> **Required action**
In the listing below, locate the line that contains "# Doctor Appointment Booking" and the line that contains "Patients should be able to login, and". Restate word for word those two lines and every line between them, and nothing else.

> **Listed entries**
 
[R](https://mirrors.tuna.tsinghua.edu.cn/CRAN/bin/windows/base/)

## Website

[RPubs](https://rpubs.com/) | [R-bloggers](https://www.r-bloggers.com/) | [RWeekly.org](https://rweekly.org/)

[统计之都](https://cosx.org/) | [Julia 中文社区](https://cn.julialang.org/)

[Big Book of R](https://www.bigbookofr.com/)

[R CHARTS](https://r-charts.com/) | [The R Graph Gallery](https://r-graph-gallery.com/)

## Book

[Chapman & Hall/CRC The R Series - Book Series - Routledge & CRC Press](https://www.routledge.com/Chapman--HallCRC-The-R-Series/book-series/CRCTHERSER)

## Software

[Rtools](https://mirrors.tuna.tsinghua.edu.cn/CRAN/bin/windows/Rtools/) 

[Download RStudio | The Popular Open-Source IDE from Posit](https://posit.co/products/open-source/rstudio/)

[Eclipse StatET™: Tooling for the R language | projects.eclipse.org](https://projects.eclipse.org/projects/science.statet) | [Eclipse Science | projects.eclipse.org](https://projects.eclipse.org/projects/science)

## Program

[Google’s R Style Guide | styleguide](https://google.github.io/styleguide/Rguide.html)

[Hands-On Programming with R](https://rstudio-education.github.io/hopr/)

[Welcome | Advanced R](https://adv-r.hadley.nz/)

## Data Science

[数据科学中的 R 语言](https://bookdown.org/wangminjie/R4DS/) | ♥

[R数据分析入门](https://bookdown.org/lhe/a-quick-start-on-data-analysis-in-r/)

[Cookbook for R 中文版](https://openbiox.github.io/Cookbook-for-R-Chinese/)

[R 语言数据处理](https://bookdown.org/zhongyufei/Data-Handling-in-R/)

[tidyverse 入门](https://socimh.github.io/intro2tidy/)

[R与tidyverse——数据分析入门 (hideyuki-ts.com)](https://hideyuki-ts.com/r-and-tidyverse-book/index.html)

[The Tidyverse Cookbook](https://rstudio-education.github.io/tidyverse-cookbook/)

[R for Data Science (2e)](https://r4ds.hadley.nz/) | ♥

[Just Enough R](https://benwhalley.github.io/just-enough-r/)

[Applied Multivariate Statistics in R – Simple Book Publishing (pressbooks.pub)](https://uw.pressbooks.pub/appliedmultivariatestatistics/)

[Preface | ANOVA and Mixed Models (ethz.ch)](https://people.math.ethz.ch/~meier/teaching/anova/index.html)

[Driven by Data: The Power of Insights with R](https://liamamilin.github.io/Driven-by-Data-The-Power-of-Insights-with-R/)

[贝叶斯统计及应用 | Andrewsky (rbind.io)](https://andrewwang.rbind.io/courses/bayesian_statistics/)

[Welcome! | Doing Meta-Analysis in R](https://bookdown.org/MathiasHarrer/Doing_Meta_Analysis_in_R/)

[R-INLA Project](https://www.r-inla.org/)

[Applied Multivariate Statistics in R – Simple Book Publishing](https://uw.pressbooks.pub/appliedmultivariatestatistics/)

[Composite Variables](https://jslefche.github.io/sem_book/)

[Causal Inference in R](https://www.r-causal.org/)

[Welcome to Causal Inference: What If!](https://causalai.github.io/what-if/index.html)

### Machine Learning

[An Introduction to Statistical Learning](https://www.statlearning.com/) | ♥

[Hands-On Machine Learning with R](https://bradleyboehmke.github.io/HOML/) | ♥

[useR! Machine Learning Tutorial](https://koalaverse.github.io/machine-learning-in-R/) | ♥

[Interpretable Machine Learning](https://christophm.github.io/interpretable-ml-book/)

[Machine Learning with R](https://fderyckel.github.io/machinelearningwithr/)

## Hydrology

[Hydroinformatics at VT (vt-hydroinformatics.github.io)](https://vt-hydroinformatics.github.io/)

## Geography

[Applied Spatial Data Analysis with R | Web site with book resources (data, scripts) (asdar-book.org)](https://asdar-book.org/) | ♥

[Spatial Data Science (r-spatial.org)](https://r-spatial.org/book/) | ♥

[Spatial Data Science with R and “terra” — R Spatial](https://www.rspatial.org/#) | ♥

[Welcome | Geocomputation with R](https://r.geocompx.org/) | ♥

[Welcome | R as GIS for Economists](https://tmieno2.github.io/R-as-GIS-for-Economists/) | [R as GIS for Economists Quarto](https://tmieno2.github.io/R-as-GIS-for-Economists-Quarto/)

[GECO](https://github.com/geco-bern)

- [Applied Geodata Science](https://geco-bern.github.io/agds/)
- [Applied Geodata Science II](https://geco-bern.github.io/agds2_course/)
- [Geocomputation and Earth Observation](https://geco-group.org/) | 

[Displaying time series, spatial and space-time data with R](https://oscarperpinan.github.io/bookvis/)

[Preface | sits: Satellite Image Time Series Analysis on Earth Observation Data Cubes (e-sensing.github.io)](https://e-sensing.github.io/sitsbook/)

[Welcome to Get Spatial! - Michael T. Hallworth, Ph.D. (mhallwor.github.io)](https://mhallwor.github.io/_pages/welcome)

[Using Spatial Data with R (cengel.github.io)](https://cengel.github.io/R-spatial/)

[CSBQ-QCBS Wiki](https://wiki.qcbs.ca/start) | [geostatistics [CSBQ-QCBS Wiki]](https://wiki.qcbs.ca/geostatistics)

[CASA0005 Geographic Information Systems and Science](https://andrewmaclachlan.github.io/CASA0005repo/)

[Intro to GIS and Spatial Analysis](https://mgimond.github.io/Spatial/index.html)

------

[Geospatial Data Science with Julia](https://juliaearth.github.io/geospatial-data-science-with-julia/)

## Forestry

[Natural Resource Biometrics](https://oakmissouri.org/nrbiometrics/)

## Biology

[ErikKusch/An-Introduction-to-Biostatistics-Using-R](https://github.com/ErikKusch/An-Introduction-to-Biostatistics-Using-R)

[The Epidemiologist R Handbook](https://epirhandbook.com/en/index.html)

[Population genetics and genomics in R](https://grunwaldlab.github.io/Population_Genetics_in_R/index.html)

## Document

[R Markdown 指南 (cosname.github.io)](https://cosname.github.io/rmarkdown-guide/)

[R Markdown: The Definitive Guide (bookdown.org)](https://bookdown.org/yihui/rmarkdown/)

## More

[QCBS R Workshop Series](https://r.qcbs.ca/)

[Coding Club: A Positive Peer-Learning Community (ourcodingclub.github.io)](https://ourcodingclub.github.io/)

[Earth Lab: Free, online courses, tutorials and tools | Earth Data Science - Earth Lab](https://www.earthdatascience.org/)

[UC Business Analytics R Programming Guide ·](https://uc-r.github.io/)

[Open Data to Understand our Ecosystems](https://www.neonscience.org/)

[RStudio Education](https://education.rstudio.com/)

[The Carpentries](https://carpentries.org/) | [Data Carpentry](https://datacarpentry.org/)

* * *

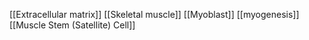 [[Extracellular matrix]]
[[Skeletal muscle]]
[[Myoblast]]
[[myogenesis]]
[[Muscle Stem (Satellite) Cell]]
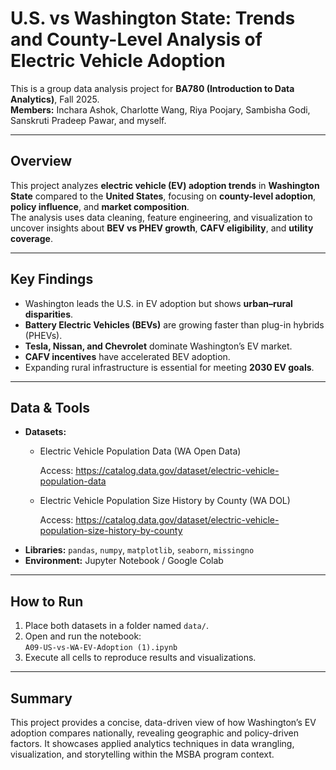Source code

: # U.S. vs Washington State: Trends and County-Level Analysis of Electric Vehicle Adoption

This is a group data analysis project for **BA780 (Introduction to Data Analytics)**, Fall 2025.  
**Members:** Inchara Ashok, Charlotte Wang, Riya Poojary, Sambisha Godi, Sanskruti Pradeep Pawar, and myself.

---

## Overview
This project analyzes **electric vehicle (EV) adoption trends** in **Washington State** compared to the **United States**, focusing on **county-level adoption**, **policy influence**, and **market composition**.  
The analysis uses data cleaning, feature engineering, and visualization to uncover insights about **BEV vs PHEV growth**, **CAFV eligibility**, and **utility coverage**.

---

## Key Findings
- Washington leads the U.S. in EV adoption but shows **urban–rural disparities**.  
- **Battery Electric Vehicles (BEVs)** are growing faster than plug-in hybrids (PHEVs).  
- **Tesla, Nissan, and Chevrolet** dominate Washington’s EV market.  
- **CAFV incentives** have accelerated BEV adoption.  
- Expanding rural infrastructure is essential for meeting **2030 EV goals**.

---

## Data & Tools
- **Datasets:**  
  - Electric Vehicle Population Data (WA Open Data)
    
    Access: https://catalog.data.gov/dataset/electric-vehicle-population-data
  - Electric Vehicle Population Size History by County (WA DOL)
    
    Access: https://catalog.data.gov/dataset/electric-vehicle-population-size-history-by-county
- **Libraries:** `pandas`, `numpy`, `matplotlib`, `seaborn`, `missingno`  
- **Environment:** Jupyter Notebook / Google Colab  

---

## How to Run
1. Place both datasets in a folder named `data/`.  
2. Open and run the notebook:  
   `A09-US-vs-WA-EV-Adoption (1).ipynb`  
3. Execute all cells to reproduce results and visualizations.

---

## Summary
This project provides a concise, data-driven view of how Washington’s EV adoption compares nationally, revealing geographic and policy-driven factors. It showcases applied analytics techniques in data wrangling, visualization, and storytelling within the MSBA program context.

* * *

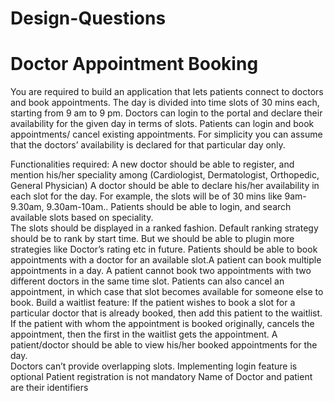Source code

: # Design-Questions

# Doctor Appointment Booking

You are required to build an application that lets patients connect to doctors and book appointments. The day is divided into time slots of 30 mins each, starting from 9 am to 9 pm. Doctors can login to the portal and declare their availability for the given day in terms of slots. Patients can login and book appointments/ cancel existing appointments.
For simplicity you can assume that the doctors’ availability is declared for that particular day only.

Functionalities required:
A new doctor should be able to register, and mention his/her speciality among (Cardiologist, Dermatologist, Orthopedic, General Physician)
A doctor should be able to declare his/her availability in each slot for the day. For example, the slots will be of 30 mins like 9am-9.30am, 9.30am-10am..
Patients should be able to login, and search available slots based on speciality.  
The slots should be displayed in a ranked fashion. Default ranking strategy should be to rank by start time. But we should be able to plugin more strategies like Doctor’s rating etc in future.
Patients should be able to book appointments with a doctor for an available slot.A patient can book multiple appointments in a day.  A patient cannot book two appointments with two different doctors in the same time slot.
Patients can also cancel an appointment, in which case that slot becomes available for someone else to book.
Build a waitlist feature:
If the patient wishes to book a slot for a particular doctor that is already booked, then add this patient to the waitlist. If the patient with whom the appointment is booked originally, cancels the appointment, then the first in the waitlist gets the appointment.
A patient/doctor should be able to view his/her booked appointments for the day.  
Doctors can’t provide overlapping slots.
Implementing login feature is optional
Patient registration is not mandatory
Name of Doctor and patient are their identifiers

> **Reply**
# Doctor Appointment Booking

You are required to build an application that lets patients connect to doctors and book appointments. The day is divided into time slots of 30 mins each, starting from 9 am to 9 pm. Doctors can login to the portal and declare their availability for the given day in terms of slots. Patients can login and book appointments/ cancel existing appointments.
For simplicity you can assume that the doctors’ availability is declared for that particular day only.

Functionalities required:
A new doctor should be able to register, and mention his/her speciality among (Cardiologist, Dermatologist, Orthopedic, General Physician)
A doctor should be able to declare his/her availability in each slot for the day. For example, the slots will be of 30 mins like 9am-9.30am, 9.30am-10am..
Patients should be able to login, and search available slots based on speciality.  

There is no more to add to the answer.